The traditional parent-child creative dynamic is simple: parent decides, child participates. Parent builds the Lego set, child places the last brick and gets the photo. Parent writes the book, child gets a dedication on page three. The child is always the audience, never the author.
This project flipped that completely. She was the creative lead. I was the engineer. She said “make it feel like Dragon Quest” and I had to figure out how. She held the vision. I held the keyboard.
We treat children as audiences of our work. The magic happens when you make them the author of it.
Let’s be clear about what this took technically. A full action RPG, built from scratch, on macOS, in the style of one of the most beloved JRPG franchises ever made. This is not a weekend project. This is months of architecture, rendering, combat systems, level design, animation loops, and the seventeen iterations on a single boss fight that nobody will ever notice except the 11-year-old who said “he’s still too easy.”
But here’s what’s wild: the motivation behind all that work wasn’t a roadmap. It wasn’t a KPI. It wasn’t a sprint goal or a launch date. It was a kid saying “I want to walk through this world.”
That tension — serious technical work driven by pure play — is something the entire software industry should stop and study.

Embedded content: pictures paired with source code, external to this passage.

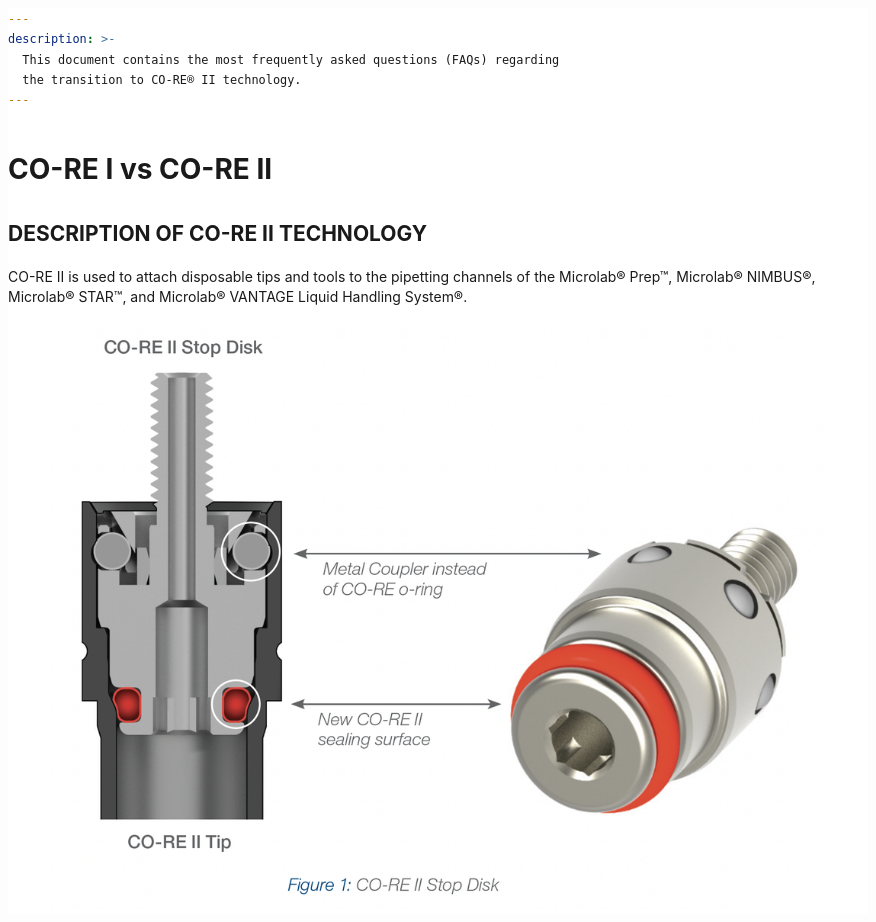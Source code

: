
 ```yaml
---
description: >-
  This document contains the most frequently asked questions (FAQs) regarding
  the transition to CO-RE® II technology.
---
```


# CO-RE I vs CO-RE II

## DESCRIPTION OF CO-RE II TECHNOLOGY&#x20;

CO-RE II is used to attach disposable tips and tools to the pipetting channels of the Microlab® Prep™, Microlab® NIMBUS®, Microlab® STAR™, and Microlab® VANTAGE Liquid Handling System®.&#x20;

<figure><img src="../../.gitbook/assets/image (4) (1) (1) (1) (1) (1) (1) (1) (1) (1) (1) (1) (1) (1) (1) (1) (1) (1) (1) (1) (1) (1) (1).png" alt=""><figcaption></figcaption></figure>

##
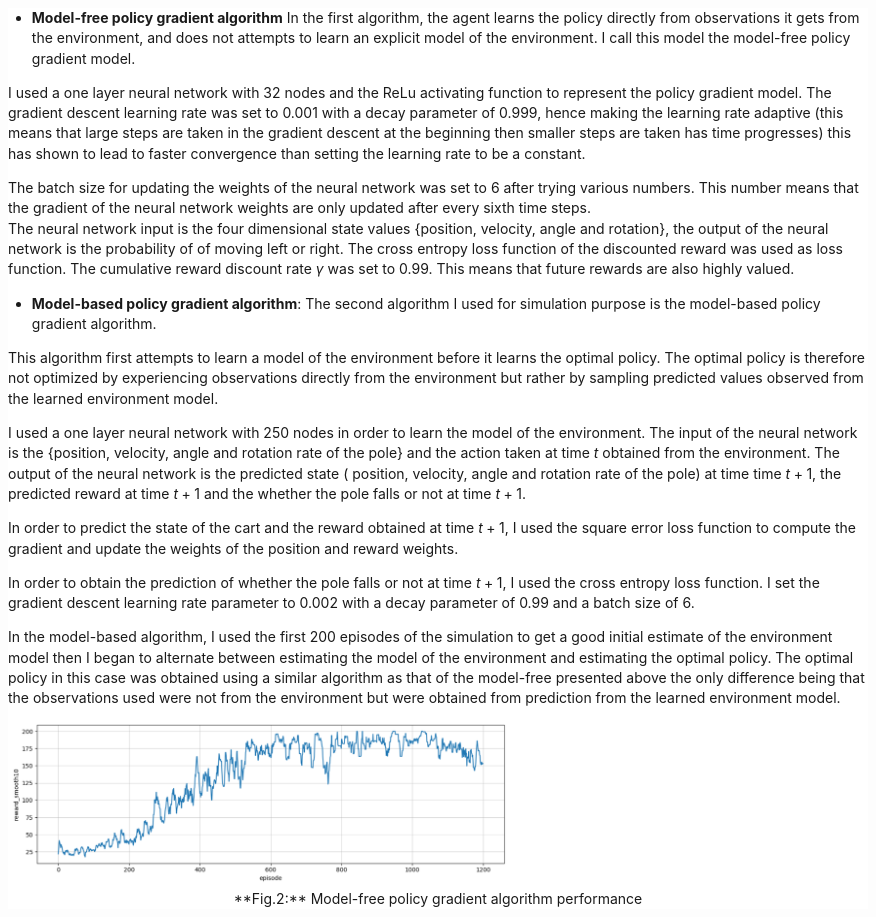 - **Model-free policy gradient algorithm** In the first algorithm, the agent learns the policy directly from observations it gets from the environment, and does not attempts to learn an explicit model of the environment. I call this model the model-free policy gradient model.  
    
I used a one layer neural network with $32$ nodes and the ReLu activating function to represent the policy gradient model. The gradient descent learning rate was set to $0.001$ with a decay parameter of $0.999$, hence making the learning rate adaptive (this means that large steps are taken in the gradient descent at the beginning then smaller steps are taken has time progresses) this has shown to lead to faster convergence than setting the learning rate to be a constant.  

The batch size for updating the weights of the neural network was set to 6 after trying various numbers. This number means that the gradient of the neural network weights are only updated after every sixth time steps.  
The neural network input is the four dimensional state values \{position, velocity, angle and rotation\}, the output of the neural network is the probability of of moving left or right. The cross entropy loss function of the discounted reward was used as loss function. The cumulative reward discount rate $\gamma$ was set to $0.99$. This means that future rewards are also highly valued.
    
- **Model-based policy gradient algorithm**: The second algorithm I used for simulation purpose is the model-based policy gradient algorithm.  

This algorithm first attempts to learn a model of the environment before it learns the optimal policy. The optimal policy is therefore not optimized by experiencing observations directly from the environment but rather by sampling predicted values observed from the learned environment model.  

I used a one layer neural network with $250$ nodes in order to learn the model of the environment. The input of the neural network is the \{position, velocity, angle and rotation rate of the pole\} and the action taken at time $t$ obtained from the environment. The output of the neural network is the predicted  state ( position, velocity, angle and rotation rate of the pole) at time time $t+1$, the predicted reward at time $t+1$ and the whether the pole falls or not at time $t+1$.  

In order to predict the state of the cart and the reward obtained at time $t+1$, I used the square error loss function to compute the gradient and update the weights of the position and reward weights.  

In order to obtain the prediction of whether the pole falls or not at time $t+1$, I used the cross entropy loss function. I set the gradient descent learning rate parameter to $0.002$ with a decay parameter of $0.99$ and a batch size of $6$.  

In the model-based algorithm, I used the first 200 episodes of the simulation to get a good initial estimate of the environment model then I began to alternate between estimating the model of the environment and estimating the optimal policy. The optimal policy in this case was obtained using a similar algorithm as that of the model-free presented above the only difference being that the observations used were not from the environment but were obtained from prediction from the learned environment model.

<img src=RL_pics/reinforce_mod2.PNG alt="reinforce_mod2.PNG" class="bg-primary mb-1" width="500px">  
<div align="center">  **Fig.2:** Model-free policy gradient algorithm performance </div>
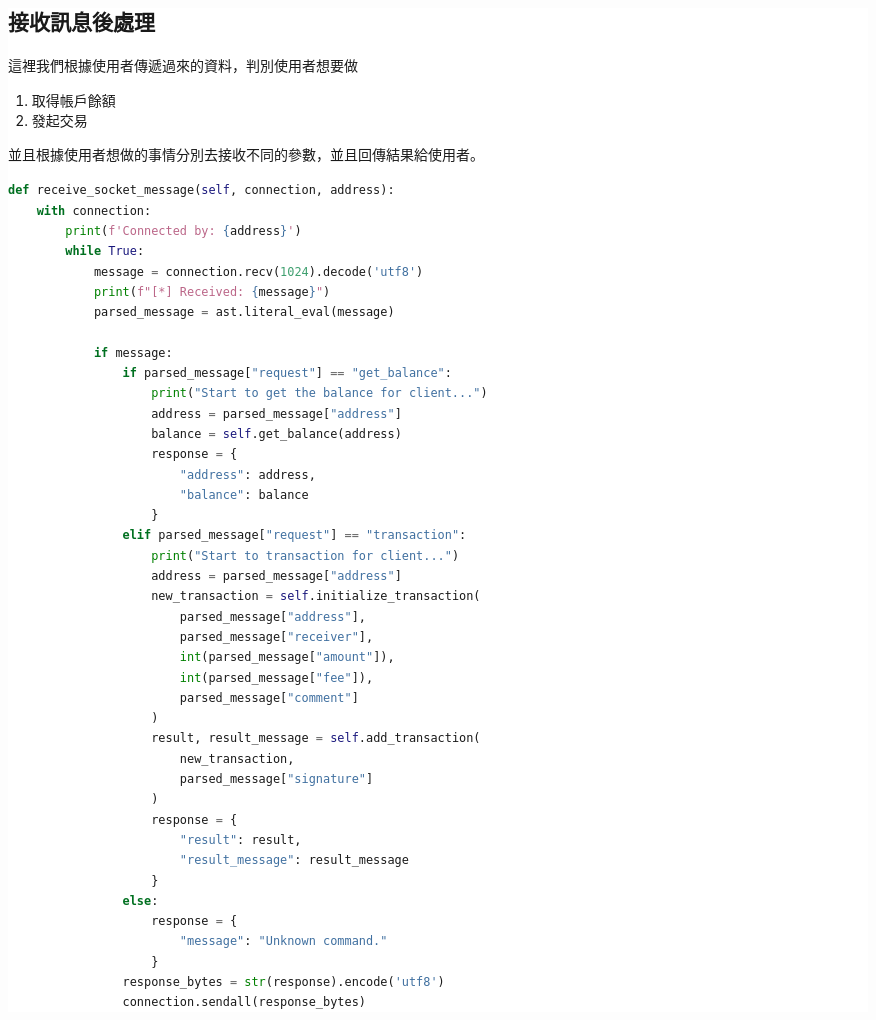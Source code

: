 ## 接收訊息後處理

這裡我們根據使用者傳遞過來的資料，判別使用者想要做

1. 取得帳戶餘額
2. 發起交易

並且根據使用者想做的事情分別去接收不同的參數，並且回傳結果給使用者。

```python
def receive_socket_message(self, connection, address):
    with connection:
        print(f'Connected by: {address}')
        while True:
            message = connection.recv(1024).decode('utf8')
            print(f"[*] Received: {message}")
            parsed_message = ast.literal_eval(message)

            if message:
                if parsed_message["request"] == "get_balance":
                    print("Start to get the balance for client...")
                    address = parsed_message["address"]
                    balance = self.get_balance(address)
                    response = {
                        "address": address,
                        "balance": balance
                    }
                elif parsed_message["request"] == "transaction":
                    print("Start to transaction for client...")
                    address = parsed_message["address"]
                    new_transaction = self.initialize_transaction(
                        parsed_message["address"], 
                        parsed_message["receiver"],
                        int(parsed_message["amount"]),
                        int(parsed_message["fee"]),
                        parsed_message["comment"]
                    )
                    result, result_message = self.add_transaction(
                        new_transaction,
                        parsed_message["signature"]
                    )
                    response = {
                        "result": result,
                        "result_message": result_message
                    }
                else:
                    response = {
                        "message": "Unknown command."
                    }
                response_bytes = str(response).encode('utf8')
                connection.sendall(response_bytes)
```
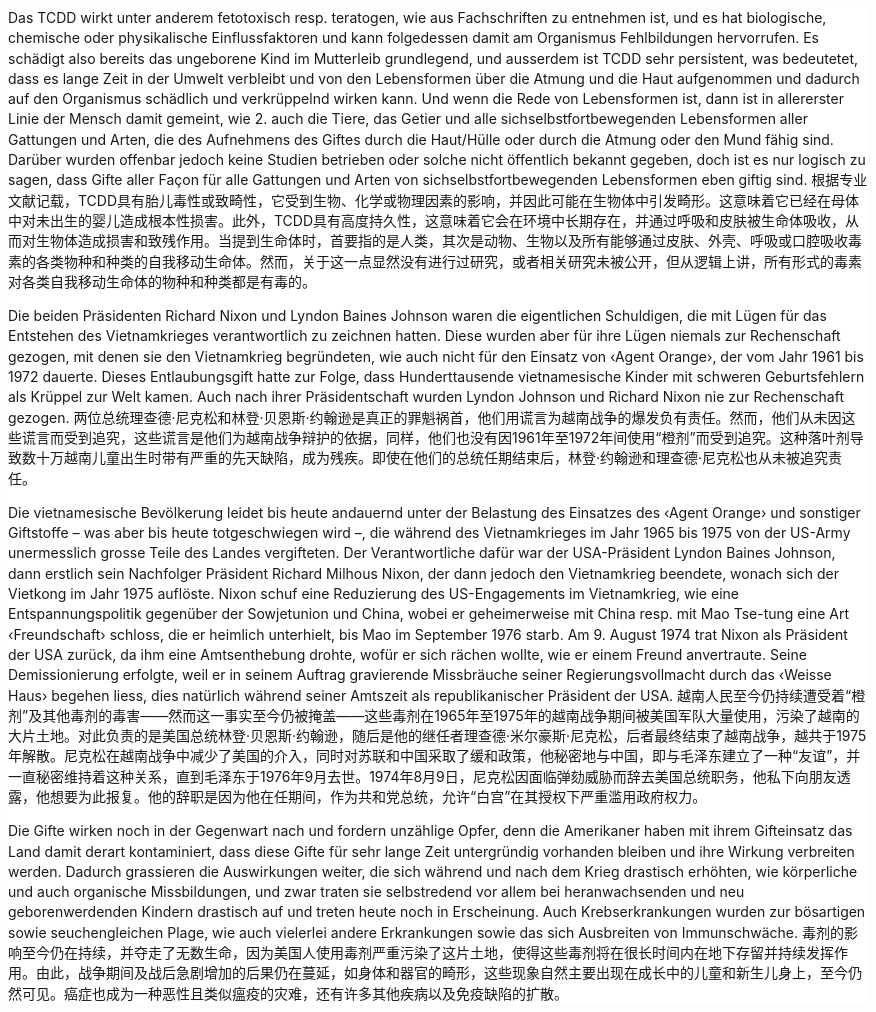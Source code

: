 Das TCDD wirkt unter anderem fetotoxisch resp. teratogen, wie aus Fachschriften zu entnehmen ist, und es hat biologische, chemische oder physikalische Einflussfaktoren und kann folgedessen damit am Organismus Fehlbildungen hervorrufen. Es schädigt also bereits das ungeborene Kind im Mutterleib grundlegend, und ausserdem ist TCDD sehr persistent, was bedeutetet, dass es lange Zeit in der Umwelt verbleibt und von den Lebensformen über die Atmung und die Haut aufgenommen und dadurch auf den Organismus schädlich und verkrüppelnd wirken kann. Und wenn die Rede von Lebensformen ist, dann ist in allererster Linie der Mensch damit gemeint, wie 2. auch die Tiere, das Getier und alle sichselbstfortbewegenden Lebensformen aller Gattungen und Arten, die des Aufnehmens des Giftes durch die Haut/Hülle oder durch die Atmung oder den Mund fähig sind. Darüber wurden offenbar jedoch keine Studien betrieben oder solche nicht öffentlich bekannt gegeben, doch ist es nur logisch zu sagen, dass Gifte aller Façon für alle Gattungen und Arten von sichselbstfortbewegenden Lebensformen eben giftig sind.
根据专业文献记载，TCDD具有胎儿毒性或致畸性，它受到生物、化学或物理因素的影响，并因此可能在生物体中引发畸形。这意味着它已经在母体中对未出生的婴儿造成根本性损害。此外，TCDD具有高度持久性，这意味着它会在环境中长期存在，并通过呼吸和皮肤被生命体吸收，从而对生物体造成损害和致残作用。当提到生命体时，首要指的是人类，其次是动物、生物以及所有能够通过皮肤、外壳、呼吸或口腔吸收毒素的各类物种和种类的自我移动生命体。然而，关于这一点显然没有进行过研究，或者相关研究未被公开，但从逻辑上讲，所有形式的毒素对各类自我移动生命体的物种和种类都是有毒的。

Die beiden Präsidenten Richard Nixon und Lyndon Baines Johnson waren die eigentlichen Schuldigen, die mit Lügen für das Entstehen des Vietnamkrieges verantwortlich zu zeichnen hatten. Diese wurden aber für ihre Lügen niemals zur Rechenschaft gezogen, mit denen sie den Vietnamkrieg begründeten, wie auch nicht für den Einsatz von ‹Agent Orange›, der vom Jahr 1961 bis 1972 dauerte. Dieses Entlaubungsgift hatte zur Folge, dass Hunderttausende vietnamesische Kinder mit schweren Geburtsfehlern als Krüppel zur Welt kamen. Auch nach ihrer Präsidentschaft wurden Lyndon Johnson und Richard Nixon nie zur Rechenschaft gezogen.
两位总统理查德·尼克松和林登·贝恩斯·约翰逊是真正的罪魁祸首，他们用谎言为越南战争的爆发负有责任。然而，他们从未因这些谎言而受到追究，这些谎言是他们为越南战争辩护的依据，同样，他们也没有因1961年至1972年间使用“橙剂”而受到追究。这种落叶剂导致数十万越南儿童出生时带有严重的先天缺陷，成为残疾。即使在他们的总统任期结束后，林登·约翰逊和理查德·尼克松也从未被追究责任。

Die vietnamesische Bevölkerung leidet bis heute andauernd unter der Belastung des Einsatzes des ‹Agent Orange› und sonstiger Giftstoffe – was aber bis heute totgeschwiegen wird –, die während des Vietnamkrieges im Jahr 1965 bis 1975 von der US-Army unermesslich grosse Teile des Landes vergifteten. Der Verantwortliche dafür war der USA-Präsident Lyndon Baines Johnson, dann erstlich sein Nachfolger Präsident Richard Milhous Nixon, der dann jedoch den Vietnamkrieg beendete, wonach sich der Vietkong im Jahr 1975 auflöste. Nixon schuf eine Reduzierung des US-Engagements im Vietnamkrieg, wie eine Entspannungspolitik gegenüber der Sowjetunion und China, wobei er geheimerweise mit China resp. mit Mao Tse-tung eine Art ‹Freundschaft› schloss, die er heimlich unterhielt, bis Mao im September 1976 starb. Am 9. August 1974 trat Nixon als Präsident der USA zurück, da ihm eine Amtsenthebung drohte, wofür er sich rächen wollte, wie er einem Freund anvertraute. Seine Demissionierung erfolgte, weil er in seinem Auftrag gravierende Missbräuche seiner Regierungsvollmacht durch das ‹Weisse Haus› begehen liess, dies natürlich während seiner Amtszeit als republikanischer Präsident der USA.
越南人民至今仍持续遭受着“橙剂”及其他毒剂的毒害——然而这一事实至今仍被掩盖——这些毒剂在1965年至1975年的越南战争期间被美国军队大量使用，污染了越南的大片土地。对此负责的是美国总统林登·贝恩斯·约翰逊，随后是他的继任者理查德·米尔豪斯·尼克松，后者最终结束了越南战争，越共于1975年解散。尼克松在越南战争中减少了美国的介入，同时对苏联和中国采取了缓和政策，他秘密地与中国，即与毛泽东建立了一种“友谊”，并一直秘密维持着这种关系，直到毛泽东于1976年9月去世。1974年8月9日，尼克松因面临弹劾威胁而辞去美国总统职务，他私下向朋友透露，他想要为此报复。他的辞职是因为他在任期间，作为共和党总统，允许“白宫”在其授权下严重滥用政府权力。

Die Gifte wirken noch in der Gegenwart nach und fordern unzählige Opfer, denn die Amerikaner haben mit ihrem Gifteinsatz das Land damit derart kontaminiert, dass diese Gifte für sehr lange Zeit untergründig vorhanden bleiben und ihre Wirkung verbreiten werden. Dadurch grassieren die Auswirkungen weiter, die sich während und nach dem Krieg drastisch erhöhten, wie körperliche und auch organische Missbildungen, und zwar traten sie selbstredend vor allem bei heranwachsenden und neu geborenwerdenden Kindern drastisch auf und treten heute noch in Erscheinung. Auch Krebserkrankungen wurden zur bösartigen sowie seuchengleichen Plage, wie auch vielerlei andere Erkrankungen sowie das sich Ausbreiten von Immunschwäche.
毒剂的影响至今仍在持续，并夺走了无数生命，因为美国人使用毒剂严重污染了这片土地，使得这些毒剂将在很长时间内在地下存留并持续发挥作用。由此，战争期间及战后急剧增加的后果仍在蔓延，如身体和器官的畸形，这些现象自然主要出现在成长中的儿童和新生儿身上，至今仍然可见。癌症也成为一种恶性且类似瘟疫的灾难，还有许多其他疾病以及免疫缺陷的扩散。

We’ve mythologized the solo grind. The 2am commit. The locked room. The “deep work” session where you emerge hollow-eyed and brilliant. We treat isolation as the price of ambition. Every productivity book, every developer memoir, every founder interview reinforces the same story: greatness is built alone, in silence, through sacrifice.
This project suggests the opposite. Ambition doesn’t require isolation. It requires the right collaborator — even if that collaborator can’t spell “polymorphism.”
The best projects aren’t born in silence. They’re born when someone you love keeps asking “is it done yet?”
For every parent reading this who has a side project gathering digital dust: the problem isn’t time. You’ve spent more hours scrolling than this game took to build. The problem is that you’re building in a vacuum. You don’t need a co-founder with a Stanford CS degree and a pitch deck. You need someone who’ll play your thing and tell you, with zero diplomacy, that the walking animation looks weird.
Children are the ultimate product managers. They have no patience for your excuses. They don’t care about your technical debt, your refactoring backlog, or your “we’ll ship it next sprint.” They care about one thing: is it fun yet?
That question — stripped of every layer of professional software development theater — is the only question that ever mattered. We just forgot to ask it because we were too busy writing JIRA tickets about it.
She’s 11 now. She’ll forget the details eventually — the bug where the NPC walked through walls, the afternoon we spent agonizing over a water shader, the boss fight that took seventeen attempts to balance. Those are my memories, not hers.
But she won’t forget that her dad took her ideas seriously enough to build them. That when she said “I want a game like Dragon Quest,” nobody said “maybe when you’re older” or “that’s too hard.” Somebody sat down and made it real.
And I won’t forget that the best thing I ever built wasn’t mine. It was ours.
Legacy isn’t what you leave behind. It’s what you build together while you’re still here.
FAQ
Q: Isn't this just a dad doing all the work and slapping his kid's name on it?
A: No. The daughter defined the vision, tested every iteration, and gave the feedback that shaped the game. In any studio, the person who says 'this isn't fun yet' and 'the boss is too easy' is called a creative director. She just didn't know she had the title.
Q: What does this mean for developers who don't have kids?
A: Find a collaborator who has zero patience for your excuses and zero interest in your technical process — someone who only cares about the end result. That person will sharpen your work faster than any peer review or sprint retrospective ever will.
Q: Is the 'solo grind is dead' take actually defensible?
A: The solo grind produces code. Collaboration produces products people actually want to use. This project shipped because a kid kept asking 'is it done yet?' — a question more motivating than any deadline a manager ever set.